Protecting workers from injuries during extreme heat

As climate change intensifies and heat rises, employees of all kinds face new levels of difficulty keeping cool and staying safe at work. A new study led by Barrak Alahmad, senior research scientist in the Department of Environmental Health at Harvard T.H. Chan School of Public Health, quantifies the problem. Below, he discusses the study and the potential paths forward, including the introduction of a national regulation on extreme heat in workplaces.
Q: How did you study heat’s impact on workplace safety, and what did you find?

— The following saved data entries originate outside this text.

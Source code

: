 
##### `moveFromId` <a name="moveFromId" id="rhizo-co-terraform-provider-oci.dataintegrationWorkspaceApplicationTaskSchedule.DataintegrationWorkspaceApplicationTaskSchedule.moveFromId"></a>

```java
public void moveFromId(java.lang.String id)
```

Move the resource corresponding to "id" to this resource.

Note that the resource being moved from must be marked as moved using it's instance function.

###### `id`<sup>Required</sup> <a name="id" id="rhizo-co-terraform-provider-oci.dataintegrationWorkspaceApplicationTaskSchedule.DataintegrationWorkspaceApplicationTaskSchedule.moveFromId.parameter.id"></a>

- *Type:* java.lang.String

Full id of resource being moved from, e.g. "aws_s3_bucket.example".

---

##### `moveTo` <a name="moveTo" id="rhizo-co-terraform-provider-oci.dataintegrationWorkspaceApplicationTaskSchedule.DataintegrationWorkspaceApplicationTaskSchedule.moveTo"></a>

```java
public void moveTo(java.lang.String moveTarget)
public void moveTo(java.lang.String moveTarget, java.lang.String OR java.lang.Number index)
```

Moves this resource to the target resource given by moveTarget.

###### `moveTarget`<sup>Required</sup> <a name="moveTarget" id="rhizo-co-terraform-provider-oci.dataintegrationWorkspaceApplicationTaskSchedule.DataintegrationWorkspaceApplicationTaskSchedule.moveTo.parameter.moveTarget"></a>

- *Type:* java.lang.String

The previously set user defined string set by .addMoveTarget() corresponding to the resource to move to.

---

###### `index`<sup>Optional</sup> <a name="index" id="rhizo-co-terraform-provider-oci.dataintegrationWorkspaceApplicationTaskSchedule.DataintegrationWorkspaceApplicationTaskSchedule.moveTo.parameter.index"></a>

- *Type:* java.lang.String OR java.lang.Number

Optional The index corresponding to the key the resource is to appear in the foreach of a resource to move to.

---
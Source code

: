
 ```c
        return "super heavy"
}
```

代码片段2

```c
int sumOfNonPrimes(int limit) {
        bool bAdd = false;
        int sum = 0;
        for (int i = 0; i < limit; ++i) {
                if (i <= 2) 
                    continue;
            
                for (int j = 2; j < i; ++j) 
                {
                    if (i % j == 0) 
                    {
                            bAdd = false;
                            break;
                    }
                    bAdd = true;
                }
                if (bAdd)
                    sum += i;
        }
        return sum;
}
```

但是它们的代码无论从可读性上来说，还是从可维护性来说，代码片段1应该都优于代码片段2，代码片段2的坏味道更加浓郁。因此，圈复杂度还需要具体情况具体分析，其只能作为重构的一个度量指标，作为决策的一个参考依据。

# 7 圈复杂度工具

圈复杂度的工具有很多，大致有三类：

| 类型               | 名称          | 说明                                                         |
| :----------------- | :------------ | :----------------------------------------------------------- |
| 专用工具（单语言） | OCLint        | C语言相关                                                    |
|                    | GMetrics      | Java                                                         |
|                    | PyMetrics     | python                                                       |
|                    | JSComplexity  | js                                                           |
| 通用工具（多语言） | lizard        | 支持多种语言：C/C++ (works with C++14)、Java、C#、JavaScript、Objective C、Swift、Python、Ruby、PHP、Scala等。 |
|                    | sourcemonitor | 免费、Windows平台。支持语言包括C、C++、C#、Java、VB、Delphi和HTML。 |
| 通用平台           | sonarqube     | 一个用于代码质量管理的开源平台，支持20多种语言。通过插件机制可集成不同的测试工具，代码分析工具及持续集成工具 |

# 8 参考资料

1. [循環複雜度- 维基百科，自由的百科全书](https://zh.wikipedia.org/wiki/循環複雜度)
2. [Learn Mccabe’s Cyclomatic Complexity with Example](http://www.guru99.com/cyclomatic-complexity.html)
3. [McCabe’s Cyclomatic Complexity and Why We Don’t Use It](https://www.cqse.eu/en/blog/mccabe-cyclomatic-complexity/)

A: In 2023, the Occupational Safety and Health Administration (OSHA) began requiring every employer with more than 100 workers to report every single injury that occurred in the workplace, even if the injury wasn’t severe or didn’t result in an insurance claim. OSHA compiled all of this data—which added up to around 850,000 injuries that year—and made it publicly available. We used this dataset to study the relationship between heat and workplace safety. We geocoded all of the injuries and linked them to the heat index—a metric that accounts for temperature and humidity—of the same day.

We found a clear dose-response relationship between heat and workplace injuries, meaning that the higher the heat index, the higher the risk of injury. Risk for injury started increasing for workers when the heat index reached 80 degrees Fahrenheit and really took off above 90 degrees. And this doesn’t only account for injuries that are explicitly related to heat, like heat strokes or heat exhaustion. We observed that heat is also driving falls, equipment mishaps, workplace violence—things that wouldn’t be recorded as heat injuries. We know people experience subtle physical and cognitive impairments on hot days. These impairments can increase the risk of workplace injury. By our conservative estimates, there are about 28,000 of these heat-related injuries each year that go undetected.
Q: What types of workers are most impacted?
A: When you think of heat in the workplace, you may think first of outdoor jobs—farms, construction sites, waste management, for example. But we also observed increased risk of injuries in indoor workplaces, like warehouses, kitchens, and schools. This is an issue that is pervasive across sectors. Across states, however, we did observe differences, depending on the regulations they had in place to protect workers from the effects of heat. Workers in states that require employers to provide some form of protection against heat—whether that be access to shade, water, and rest breaks, acclimatization policies that allow new workers to acclimate to heat, and/or emergency response protocols—had a lower risk of injury than their counterparts in states without these regulations, where protections are left up to the employer’s discretion.
Q: OSHA is currently considering introducing a national regulation on extreme heat in workplaces. What do you think of its proposal?
A: OSHA is proposing a rule that employers in all states must provide workers access to water, shade, and opportunities to cool themselves once the heat index reaches 80 degrees and must provide workers a 15-minute paid break every two hours once the heat index reaches 90 degrees. The proposal will be in the public comment phase until October 30, which is good timing for our study—we’re submitting it to the comments as evidence that even the slightest heat regulations in the workplace are helpful and can reduce the risk of injuries. Implementing regulations on a national scale will be a win-win for workers and employers alike. Employees will be safer and employers will be protecting their reputation, increasing productivity, and preventing absenteeism and turnover that can come with workplace injuries.
I’m super supportive of the regulation currently on the table. But I also think even more can be done beyond what OSHA is proposing. The proposal captures the most basic of worker rights, but doesn’t capture the full protections that workers need.
Q: What other protections would you suggest introducing?
A: We have the technology to make protections more sophisticated and effective. For example, one data-driven approach employers could take is establishing job-specific work-rest ratios based on physiological data collected through wearable devices on workers. Employers could measure employees’ heart rates and core temperatures and establish a baseline for how often a roofer, a welder, or someone working in a restaurant kitchen should be taking a break at certain temperatures. OSHA’s proposal represents the foundation of what employers need to be doing to address heat in the workplace. They all could elevate these required protections. In fact, it’s in their best interest to do so. If a business cares about its bottom line, doing the bare minimum is not an option. Because with climate change, the problem of extreme heat, and its attendant injuries, will only get worse. There must be action taken.